上記結果から、α-Galを発現するトランスジェニックニワトリ(G1)から第2世代のα-Gal発現ニワトリ(G2)が多数生産出来る可能性があることが明らかとなった。その結果、α-Gal発現ニワトリ由来の受精卵を産業的に利用できる基盤が作られた。

実施例4
α-Galを発現するインフルエンザウイルス作製法
１. 実施例3において、α-Gal発現トランスジェニック雌ニワトリ(ID 4964)(G1)と非遺伝子導入雄との交配で得られた受精卵(G2)のうち５個を孵卵してウイルス感染実験に用いた。受精卵(G2)は、人工的に37℃〜39℃、湿度60%で30分毎に90°転卵させる方法により培養することにより胚発生を開始し、発育鶏卵とした。10〜11日齢に達した発育鶏卵4964E1〜E 5の漿尿膜腔内へH9N2ウイルスを接種し、その３〜４日後に各卵から漿尿液を回収した。得られた漿尿液について赤血球凝集(HA)試験を行ったところ、いずれの漿尿液も2048〜4096倍のHA力価を示し、同ウイルスを接種した正常卵におけるHA力価と同等であった(表4)。

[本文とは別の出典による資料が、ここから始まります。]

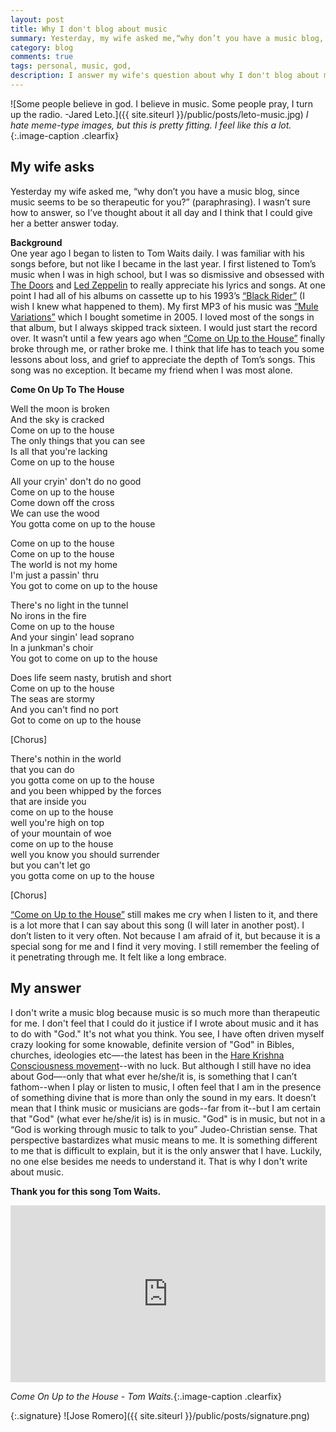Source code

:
 ```yaml
---
layout: post
title: Why I don't blog about music
summary: Yesterday, my wife asked me,“why don’t you have a music blog, since music seems to be so therapeutic for you?”
category: blog
comments: true
tags: personal, music, god,
description: I answer my wife's question about why I don't blog about music.
---
```


![Some people believe in god. I believe in music. Some people pray, I turn up the radio. -Jared Leto.]({{ site.siteurl }}/public/posts/leto-music.jpg)
*I hate meme-type images, but this is pretty fitting. I feel like this a lot.*{:.image-caption .clearfix}

## My wife asks
Yesterday my wife asked me, “why don’t you have a music blog, since music seems to be so therapeutic for you?” (paraphrasing). I wasn’t sure how to answer, so I’ve thought about it all day and I think that I could give her a better answer today.

**Background**  
One year ago I began to listen to Tom Waits daily. I was familiar with his songs before, but not like I became in the last year. I first listened to Tom’s music when I was in high school, but I was so dismissive and obsessed with [The Doors](https://youtu.be/AYCB80WcaSI) and [Led Zeppelin](https://youtu.be/RlNhD0oS5pk) to really appreciate his lyrics and songs. At one point I had all of his albums on cassette up to his 1993’s [“Black Rider”](https://youtu.be/epxgkNouwrU) (I wish I knew what happened to them).  My first MP3 of his music was [“Mule Variations”](https://youtu.be/c_OkcVLBB9A) which I bought sometime in 2005. I loved most of the songs in that album, but I always skipped track sixteen. I would just start the record over. It wasn’t until a few years ago when [“Come on Up to the House”](https://youtu.be/c_OkcVLBB9A?t=1h6m10s) finally broke through me, or rather broke me. I think that life has to teach you some lessons about loss, and grief to appreciate the depth of Tom’s songs. This song was no exception. It became my friend when I was most alone.

**Come On Up To The House**

Well the moon is broken  
And the sky is cracked  
Come on up to the house  
The only things that you can see  
Is all that you're lacking  
Come on up to the house  

All your cryin' don't do no good  
Come on up to the house  
Come down off the cross  
We can use the wood  
You gotta come on up to the house  

Come on up to the house  
Come on up to the house  
The world is not my home  
I'm just a passin' thru  
You got to come on up to the house  

There's no light in the tunnel  
No irons in the fire  
Come on up to the house  
And your singin' lead soprano  
In a junkman's choir  
You got to come on up to the house  

Does life seem nasty, brutish and short  
Come on up to the house  
The seas are stormy  
And you can't find no port  
Got to come on up to the house  

[Chorus]

There's nothin in the world  
that you can do  
you gotta come on up to the house  
and you been whipped by the forces  
that are inside you  
come on up to the house  
well you're high on top  
of your mountain of woe  
come on up to the house  
well you know you should surrender  
but you can't let go  
you gotta come on up to the house  

[Chorus]

[“Come on Up to the House”](https://youtu.be/c_OkcVLBB9A?t=1h6m10s) still makes me cry when I listen to it, and there is a lot more that I can say about this song (I will later in another post). I don’t listen to it very often. Not because I am afraid of it, but because it is a special song for me and I find it very moving. I still remember the feeling of it penetrating through me. It felt like a long embrace.

## My answer
I don't write a music blog because music is so much more than therapeutic for me. I don't feel that I could do it justice if I wrote about music and it has to do with "God." It's not what you think. You see, I have often driven myself crazy looking for some knowable, definite version of "God" in Bibles, churches, ideologies etc—-the latest has been in the [Hare Krishna Consciousness movement](https://en.wikipedia.org/wiki/International_Society_for_Krishna_Consciousness)--with no luck. But although I still have no idea about God—-only that what ever he/she/it is, is something that I can’t fathom--when I play or listen to music, I often feel that I am in the presence of something divine that is more than only the sound in my ears. It doesn’t mean that I think music or musicians are gods--far from it--but I am certain that "God" (what ever he/she/it is) is in music. "God" is in music, but not in a “God is working through music to talk to you” Judeo-Christian sense. That perspective bastardizes what music means to me. It is something different to me that is difficult to explain, but it is the only answer that I have. Luckily, no one else besides me needs to understand it. That is why I don't write about music.

**Thank you for this song Tom Waits.**
 <style>.embed-container { position: relative; padding-bottom: 56.25%; height: 0; overflow: hidden; max-width: 100%; } .embed-container iframe, .embed-container object, .embed-container embed { position: absolute; top: 0; left: 0; width: 100%; height: 100%; }</style>
<div class='embed-container'><iframe src='https://www.youtube.com/embed/hUE-ic_Q0g4?rel=0&amp;showinfo=0' frameborder='0' allowfullscreen></iframe></div>

*Come On Up to the House - Tom Waits.*{:.image-caption .clearfix}

{:.signature}
![Jose Romero]({{ site.siteurl }}/public/posts/signature.png)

２. G2卵から採取した漿尿液より超遠心法を用いてウイルスを精製した。得られたウイルスをウエスタンブロッティング法にて解析した。結果を図6に示す。4964E-2, E-3, E-4から得られたウイルスにはα-Galが発現することが明らかになった。α-Galが発現するウイルスは、ワクチンの生産に供与できる。ワクチンの生産は常法により実施できる。

上記結果から以下のことが言える。
１. α-Gal発現の発育鶏卵から産生されるインフルエンザウイルスの増殖性は正常卵のものと同等であるという知見により、α-Gal発現発育鶏卵を用いたα-Gal発現ワクチンの大量生産化が期待出来る。
２. α-Gal発現発育鶏卵から作製されたα-Gal発現ワクチンは、抗α-Gal抗体を保有する人や家禽等にとって、従来のワクチンよりも効果が増強されたインフルエンザワクチンとなることが期待される。
３. α-Gal発現ワクチンはインフルエンザのみならず、鶏胚を用いて作製するその他のワクチンにも応用可能であると考えられる。

本発明は、ワクチン製造に関する分野に有用である。

Claims

α１，３−ガラクトース転移酵素（α１，３−ＧＴ）遺伝子を発現し得る状態で含むレンチウイルスベクターを鶏２．５日胚に注入して得られたトランスジェニック操作胚を培養し孵化させることを含む方法で、α−ガラクトースエピトープ（Ｇａｌα１−３Ｇａｌβ１−４ＧｌｃＮＡｃ−Ｒ：以下α−Ｇａｌ）を発現し得るトランスジェニック鶏を得ること、
トランスジェニック鶏が産んだ卵にウイルスを接種し、ウイルスを接種した卵を育成し、育成した卵からα−Ｇａｌを発現するウイルスを得ることを含む、α−Ｇａｌ発現ウイルスの作製方法。
前記ウイルスがインフルエンザウイルス、天然痘ウイルス、麻疹ウイルス、流行性耳下腺炎ウイルス、風疹ウイルス、エイズウイルス、ニューカッスル病ウイルス、またはマレック病ウイルスである請求項１０に記載のα−Ｇａｌ発現ウイルスの作製方法。
請求項１０または１１に記載の方法で、α−Ｇａｌを発現するウイルスを作製し、得られたウイルスからワクチンを作製する、ワクチンの作製方法。
α１，３−ＧＴ遺伝子がマウス、ブタまたはウシ由来である、請求項１０に記載の作製方法。
トランスジェニック鶏の産んだ卵が受精卵または発育鶏卵である請求項１０に記載の作製方法。